Per l’opera che non c’è e quasi certamente non ci sarà mai sono stati già spesi 600 milioni. Il costo totale è di 8,5 miliardi. Eppure Monti rinvia ancora la decisione

il progetto del Ponte sullo Stretto

Il Ponte sullo stretto di Messina non esiste ed è già costato 600 milioni di euro. Il costo totale previsto per l’opera si aggira però intorno agli 8,5 miliardi di euro. I numeri aggiornati e impietosi li riporta Blitz Quotidiano.

Era il 1981 quando iniziò il progetto e nel 2011 la Commissione europea ha deciso di non inserirlo nelle opere prioritarie per il 2014-2020. Niente fondi comunitari perché l’opera non è “strategica” per l’Unione europea.

In Italia invece il governo di Mario Monti ha rimandato di due anni la decisione, per evitare il “no” al Ponte che sarebbe costato 300 milioni di euro in penali. Soldi che nelle casse dello Stato non ci sono.

Solo tra il 2001 ed il 2006, secondo la Corte dei Conti, per studi preliminari sono stati spesi 200 milioni di euro. Studi che comprendevano la stima dell’impatto “emotivo” del ponte sugli abitanti del luogo o la relazione con i flussi migratori dei cetacei.

I dipendenti della Stretto di Messina Spa lavorano dal oltre 30 anni per un progetto che probabilmente non sarà mai realizzato e sono costati 28,8 milioni in 5 anni.

Tempi e costi per la costruzione del Ponte di circa 4 chilometri, tra parte sospesa e a terra, si dilatano sempre più. E pensare che il Lake Pontchartrain Causeway, negli Stati Uniti, è lungo 38,4 chilometri e fu costruito in 11 anni, tra il 1956 ed il 1969.

Se i costi non sono confrontabili, con i materiali che avevano un prezzo diverso 50 anni fa, i tempi e la lunghezza del ponte sì. Il ponte americano è 10 volte più lungo del progetto del Ponte sullo Stretto, ma quello italiano sta impiegando un tempo che è 3 volte superiore. E non per la costruzione, ma per il solo progetto, dato che il Ponte sullo Stretto non è ancora una realtà e probabilmente mai lo diventerà.

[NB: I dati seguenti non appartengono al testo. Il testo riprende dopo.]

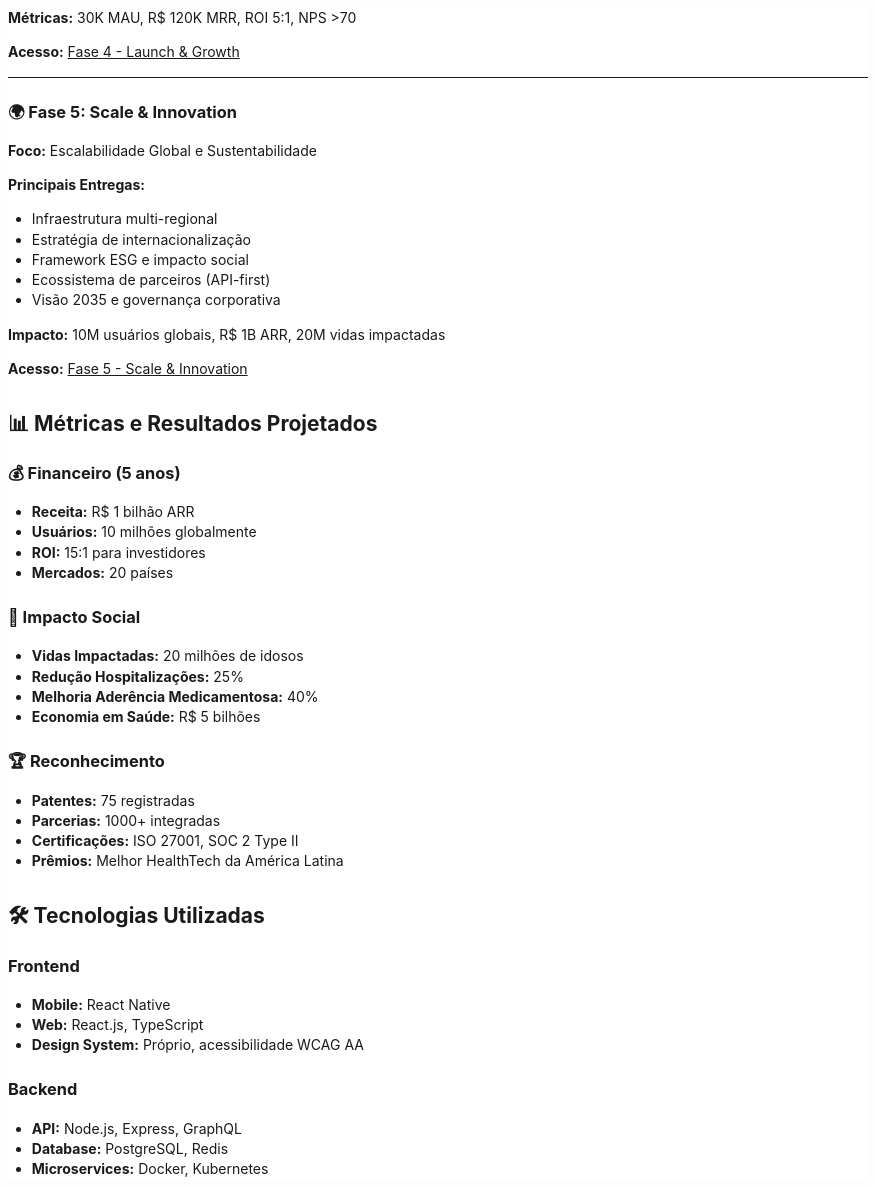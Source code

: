 **Métricas:** 30K MAU, R$ 120K MRR, ROI 5:1, NPS >70

**Acesso:** [Fase 4 - Launch & Growth](fase4/)

---

### 🌍 Fase 5: Scale & Innovation
**Foco:** Escalabilidade Global e Sustentabilidade

**Principais Entregas:**
- Infraestrutura multi-regional
- Estratégia de internacionalização
- Framework ESG e impacto social
- Ecossistema de parceiros (API-first)
- Visão 2035 e governança corporativa

**Impacto:** 10M usuários globais, R$ 1B ARR, 20M vidas impactadas

**Acesso:** [Fase 5 - Scale & Innovation](fase5/)

## 📊 Métricas e Resultados Projetados

### 💰 Financeiro (5 anos)
- **Receita:** R$ 1 bilhão ARR
- **Usuários:** 10 milhões globalmente
- **ROI:** 15:1 para investidores
- **Mercados:** 20 países

### 🌱 Impacto Social
- **Vidas Impactadas:** 20 milhões de idosos
- **Redução Hospitalizações:** 25%
- **Melhoria Aderência Medicamentosa:** 40%
- **Economia em Saúde:** R$ 5 bilhões

### 🏆 Reconhecimento
- **Patentes:** 75 registradas
- **Parcerias:** 1000+ integradas
- **Certificações:** ISO 27001, SOC 2 Type II
- **Prêmios:** Melhor HealthTech da América Latina

## 🛠️ Tecnologias Utilizadas

### Frontend
- **Mobile:** React Native
- **Web:** React.js, TypeScript
- **Design System:** Próprio, acessibilidade WCAG AA

### Backend
- **API:** Node.js, Express, GraphQL
- **Database:** PostgreSQL, Redis
- **Microservices:** Docker, Kubernetes
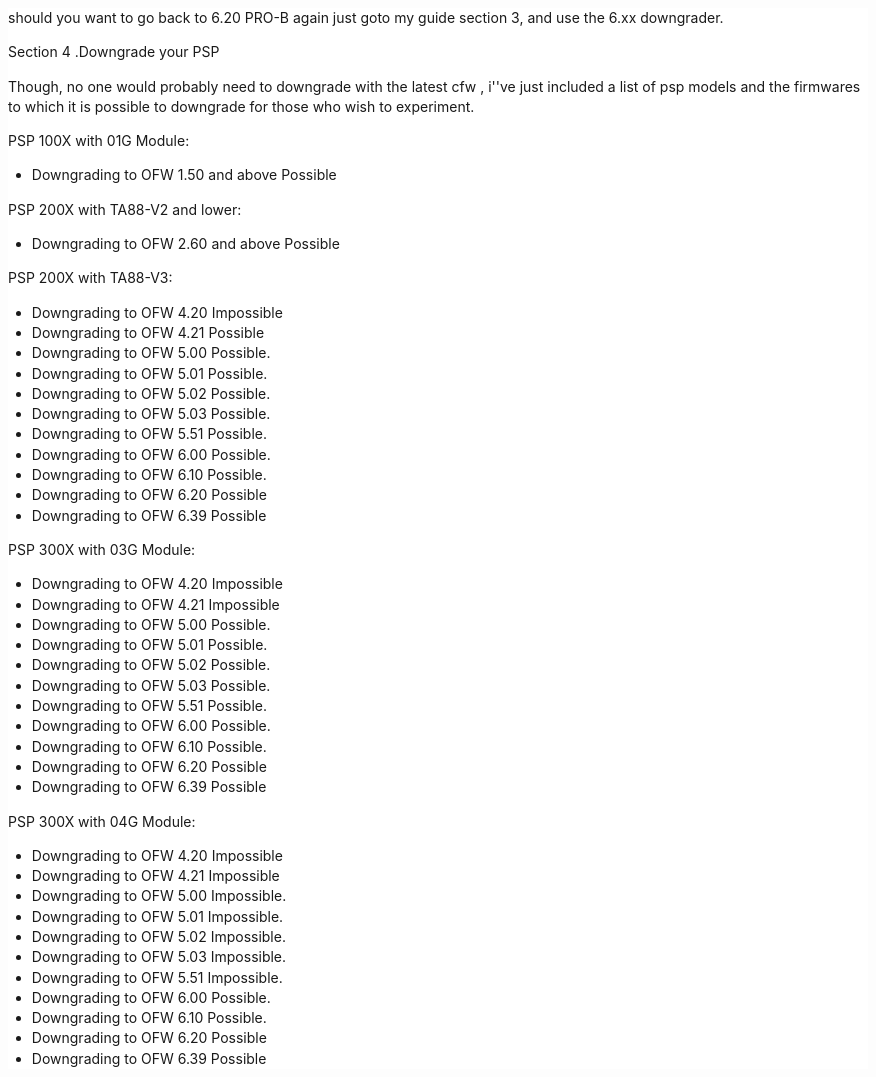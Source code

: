  should you want to go back to 6.20 PRO-B again just goto my guide
section 3, and use the 6.xx downgrader.  
   
   
   
   


Section 4 .Downgrade your PSP  
   
 Though, no one would probably need to downgrade with the latest
cfw , i''ve just included a list of psp models and the firmwares
to which it is possible to downgrade for those who wish to
experiment.  
   
 PSP 100X with 01G Module:  
 - Downgrading to OFW 1.50 and above Possible  
   
 PSP 200X with TA88-V2 and lower:  
 - Downgrading to OFW 2.60 and above Possible  
   
 PSP 200X with TA88-V3:  
 - Downgrading to OFW 4.20 Impossible  
 - Downgrading to OFW 4.21 Possible  
 - Downgrading to OFW 5.00 Possible.  
 - Downgrading to OFW 5.01 Possible.  
 - Downgrading to OFW 5.02 Possible.  
 - Downgrading to OFW 5.03 Possible.  
 - Downgrading to OFW 5.51 Possible.  
 - Downgrading to OFW 6.00 Possible.  
 - Downgrading to OFW 6.10 Possible.  
 - Downgrading to OFW 6.20 Possible  
 - Downgrading to OFW 6.39 Possible  
   
 PSP 300X with 03G Module:  
 - Downgrading to OFW 4.20 Impossible  
 - Downgrading to OFW 4.21 Impossible  
 - Downgrading to OFW 5.00 Possible.  
 - Downgrading to OFW 5.01 Possible.  
 - Downgrading to OFW 5.02 Possible.  
 - Downgrading to OFW 5.03 Possible.  
 - Downgrading to OFW 5.51 Possible.  
 - Downgrading to OFW 6.00 Possible.  
 - Downgrading to OFW 6.10 Possible.  
 - Downgrading to OFW 6.20 Possible  
 - Downgrading to OFW 6.39 Possible  
   
 PSP 300X with 04G Module:  
 - Downgrading to OFW 4.20 Impossible  
 - Downgrading to OFW 4.21 Impossible  
 - Downgrading to OFW 5.00 Impossible.  
 - Downgrading to OFW 5.01 Impossible.  
 - Downgrading to OFW 5.02 Impossible.  
 - Downgrading to OFW 5.03 Impossible.  
 - Downgrading to OFW 5.51 Impossible.  
 - Downgrading to OFW 6.00 Possible.  
 - Downgrading to OFW 6.10 Possible.  
 - Downgrading to OFW 6.20 Possible  
 - Downgrading to OFW 6.39 Possible  
   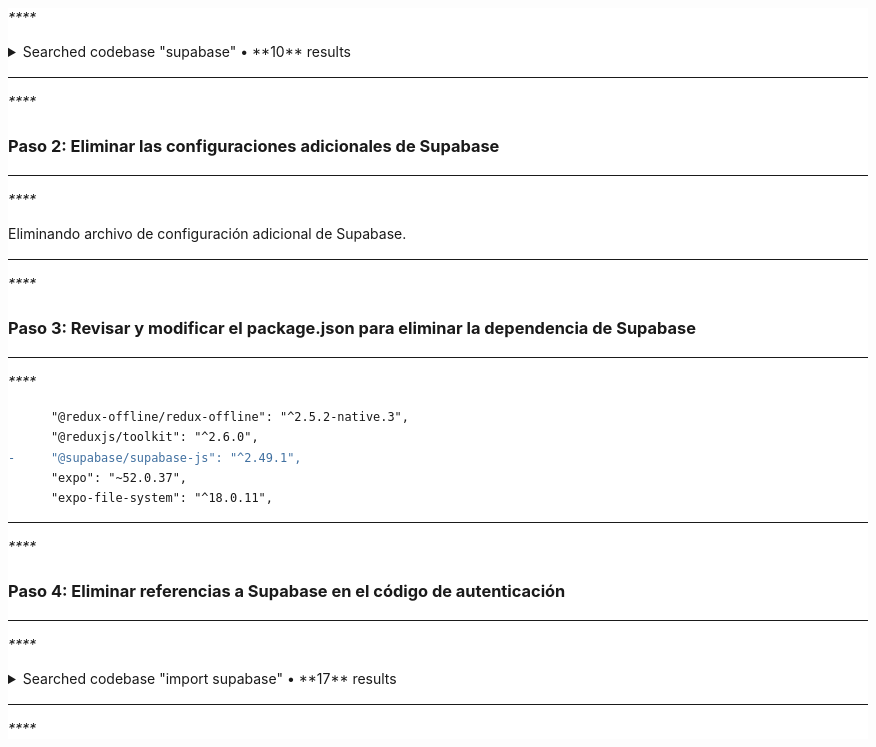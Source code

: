 _****_

<details><summary>Searched codebase "supabase" • **10** results</summary></details>

---

_****_



### Paso 2: Eliminar las configuraciones adicionales de Supabase

---

_****_

Eliminando archivo de configuración adicional de Supabase.

---

_****_





### Paso 3: Revisar y modificar el package.json para eliminar la dependencia de Supabase

---

_****_

```diff
      "@redux-offline/redux-offline": "^2.5.2-native.3",
      "@reduxjs/toolkit": "^2.6.0",
-     "@supabase/supabase-js": "^2.49.1",
      "expo": "~52.0.37",
      "expo-file-system": "^18.0.11",
```

---

_****_





### Paso 4: Eliminar referencias a Supabase en el código de autenticación

---

_****_

<details><summary>Searched codebase "import supabase" • **17** results</summary></details>

---

_****_

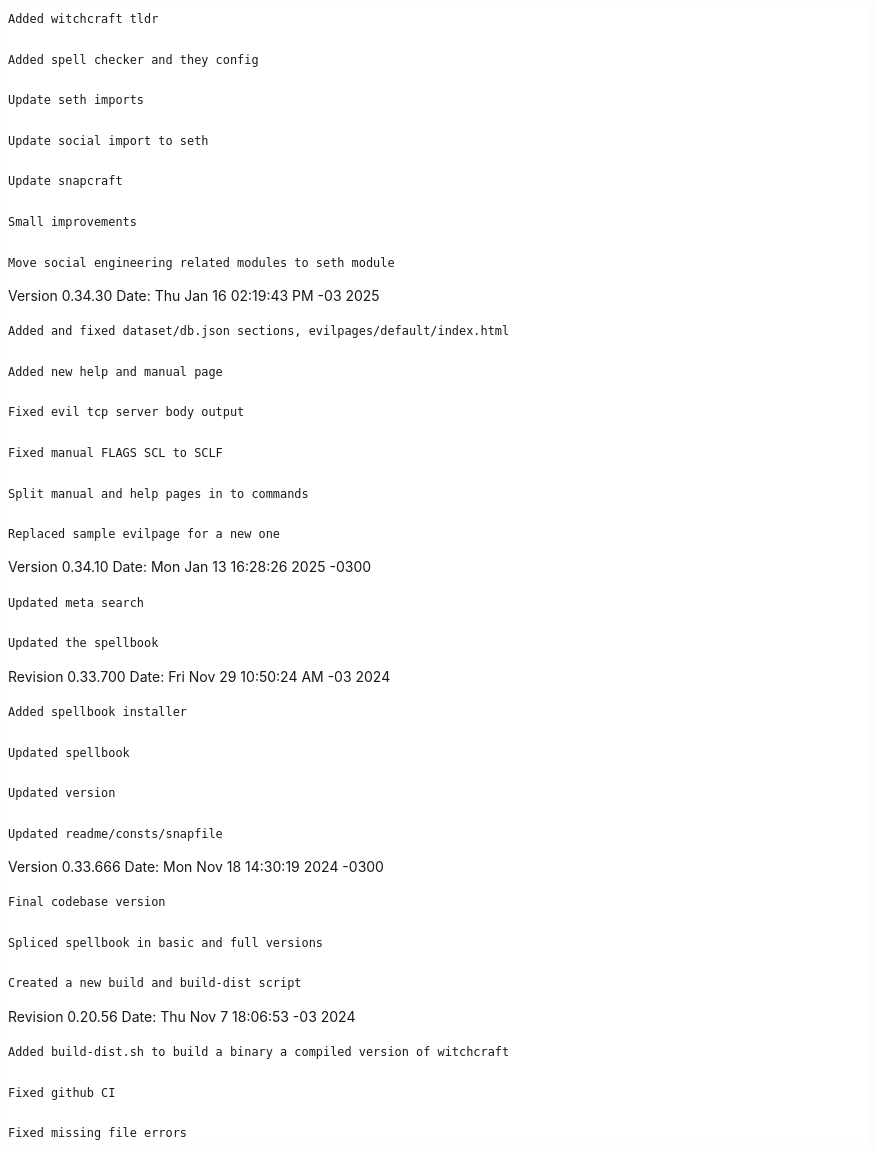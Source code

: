     Added witchcraft tldr

    Added spell checker and they config

    Update seth imports

    Update social import to seth

    Update snapcraft

    Small improvements

    Move social engineering related modules to seth module

Version 0.34.30
Date: Thu Jan 16 02:19:43 PM -03 2025

    Added and fixed dataset/db.json sections, evilpages/default/index.html

    Added new help and manual page

    Fixed evil tcp server body output

    Fixed manual FLAGS SCL to SCLF

    Split manual and help pages in to commands

    Replaced sample evilpage for a new one

Version 0.34.10
Date: Mon Jan 13 16:28:26 2025 -0300

    Updated meta search

    Updated the spellbook

Revision 0.33.700
Date: Fri Nov 29 10:50:24 AM -03 2024

    Added spellbook installer

    Updated spellbook

    Updated version

    Updated readme/consts/snapfile

Version 0.33.666
Date: Mon Nov 18 14:30:19 2024 -0300

    Final codebase version

    Spliced spellbook in basic and full versions

    Created a new build and build-dist script

Revision 0.20.56
Date: Thu Nov 7 18:06:53 -03 2024

    Added build-dist.sh to build a binary a compiled version of witchcraft

    Fixed github CI

    Fixed missing file errors
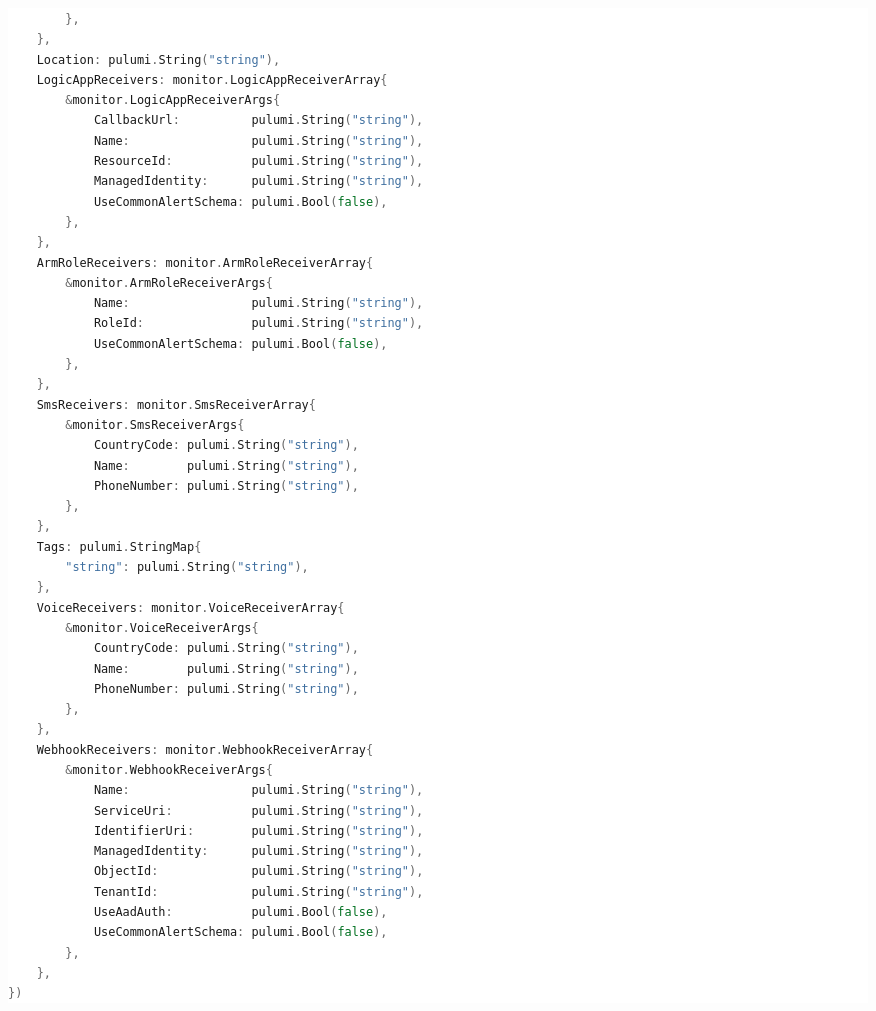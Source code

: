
 ```go
		},
	},
	Location: pulumi.String("string"),
	LogicAppReceivers: monitor.LogicAppReceiverArray{
		&monitor.LogicAppReceiverArgs{
			CallbackUrl:          pulumi.String("string"),
			Name:                 pulumi.String("string"),
			ResourceId:           pulumi.String("string"),
			ManagedIdentity:      pulumi.String("string"),
			UseCommonAlertSchema: pulumi.Bool(false),
		},
	},
	ArmRoleReceivers: monitor.ArmRoleReceiverArray{
		&monitor.ArmRoleReceiverArgs{
			Name:                 pulumi.String("string"),
			RoleId:               pulumi.String("string"),
			UseCommonAlertSchema: pulumi.Bool(false),
		},
	},
	SmsReceivers: monitor.SmsReceiverArray{
		&monitor.SmsReceiverArgs{
			CountryCode: pulumi.String("string"),
			Name:        pulumi.String("string"),
			PhoneNumber: pulumi.String("string"),
		},
	},
	Tags: pulumi.StringMap{
		"string": pulumi.String("string"),
	},
	VoiceReceivers: monitor.VoiceReceiverArray{
		&monitor.VoiceReceiverArgs{
			CountryCode: pulumi.String("string"),
			Name:        pulumi.String("string"),
			PhoneNumber: pulumi.String("string"),
		},
	},
	WebhookReceivers: monitor.WebhookReceiverArray{
		&monitor.WebhookReceiverArgs{
			Name:                 pulumi.String("string"),
			ServiceUri:           pulumi.String("string"),
			IdentifierUri:        pulumi.String("string"),
			ManagedIdentity:      pulumi.String("string"),
			ObjectId:             pulumi.String("string"),
			TenantId:             pulumi.String("string"),
			UseAadAuth:           pulumi.Bool(false),
			UseCommonAlertSchema: pulumi.Bool(false),
		},
	},
})
```
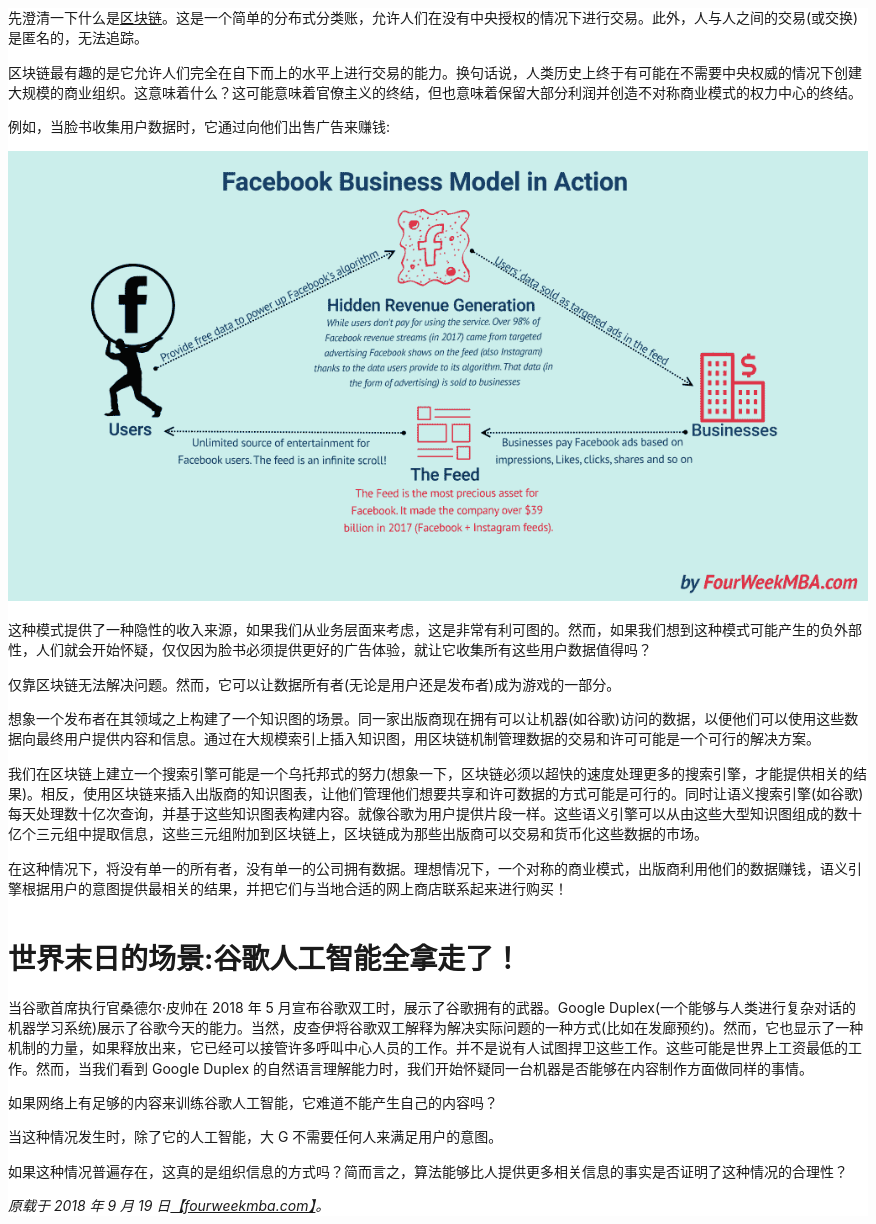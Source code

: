 先澄清一下什么是[区块链](https://fourweekmba.com/distributed-search-engines-vs-google/)。这是一个简单的分布式分类账，允许人们在没有中央授权的情况下进行交易。此外，人与人之间的交易(或交换)是匿名的，无法追踪。

区块链最有趣的是它允许人们完全在自下而上的水平上进行交易的能力。换句话说，人类历史上终于有可能在不需要中央权威的情况下创建大规模的商业组织。这意味着什么？这可能意味着官僚主义的终结，但也意味着保留大部分利润并创造不对称商业模式的权力中心的终结。

例如，当脸书收集用户数据时，它通过向他们出售广告来赚钱:

![](img/d96f5ebb3249e56bed73690702e375b9.png)

这种模式提供了一种隐性的收入来源，如果我们从业务层面来考虑，这是非常有利可图的。然而，如果我们想到这种模式可能产生的负外部性，人们就会开始怀疑，仅仅因为脸书必须提供更好的广告体验，就让它收集所有这些用户数据值得吗？

仅靠区块链无法解决问题。然而，它可以让数据所有者(无论是用户还是发布者)成为游戏的一部分。

想象一个发布者在其领域之上构建了一个知识图的场景。同一家出版商现在拥有可以让机器(如谷歌)访问的数据，以便他们可以使用这些数据向最终用户提供内容和信息。通过在大规模索引上插入知识图，用区块链机制管理数据的交易和许可可能是一个可行的解决方案。

我们在区块链上建立一个搜索引擎可能是一个乌托邦式的努力(想象一下，区块链必须以超快的速度处理更多的搜索引擎，才能提供相关的结果)。相反，使用区块链来插入出版商的知识图表，让他们管理他们想要共享和许可数据的方式可能是可行的。同时让语义搜索引擎(如谷歌)每天处理数十亿次查询，并基于这些知识图表构建内容。就像谷歌为用户提供片段一样。这些语义引擎可以从由这些大型知识图组成的数十亿个三元组中提取信息，这些三元组附加到区块链上，区块链成为那些出版商可以交易和货币化这些数据的市场。

在这种情况下，将没有单一的所有者，没有单一的公司拥有数据。理想情况下，一个对称的商业模式，出版商利用他们的数据赚钱，语义引擎根据用户的意图提供最相关的结果，并把它们与当地合适的网上商店联系起来进行购买！

# 世界末日的场景:谷歌人工智能全拿走了！

当谷歌首席执行官桑德尔·皮帅在 2018 年 5 月宣布谷歌双工时，展示了谷歌拥有的武器。Google Duplex(一个能够与人类进行复杂对话的机器学习系统)展示了谷歌今天的能力。当然，皮查伊将谷歌双工解释为解决实际问题的一种方式(比如在发廊预约)。然而，它也显示了一种机制的力量，如果释放出来，它已经可以接管许多呼叫中心人员的工作。并不是说有人试图捍卫这些工作。这些可能是世界上工资最低的工作。然而，当我们看到 Google Duplex 的自然语言理解能力时，我们开始怀疑同一台机器是否能够在内容制作方面做同样的事情。

如果网络上有足够的内容来训练谷歌人工智能，它难道不能产生自己的内容吗？

当这种情况发生时，除了它的人工智能，大 G 不需要任何人来满足用户的意图。

如果这种情况普遍存在，这真的是组织信息的方式吗？简而言之，算法能够比人提供更多相关信息的事实是否证明了这种情况的合理性？

*原载于 2018 年 9 月 19 日*[*【fourweekmba.com】*](https://fourweekmba.com/new-business-models-voice-search/)*。*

Se davvero c’è qualcuno che di questi tempi prospetta che i giornalisti e i magistrati debbano pagare di tasca propria quando sbagliano, questo stesso qualcuno dovrebbe allargare la propria visuale anche al Governo italiano.

Se, infatti, l’Esecutivo avvia la costruzione di un’opera -senza aver valutato effettivamente se ci sono i soldi in cassa e senza prima aver fatto una valutazione sull’impatto ambientale di quest’opera (quindi se l’Esecutivo non ha agito secondo legge)- se quest’opera poi -come era possibile prevedere- non viene compiuta, allora dovrebbe essere l’Esecutivo nella persona del Ministro (o dei Ministri) a rispondere in prima persona per eventuali penali e non lo Stato. Pechè altrimenti va a finire che a pagare sono sempre i cittadini.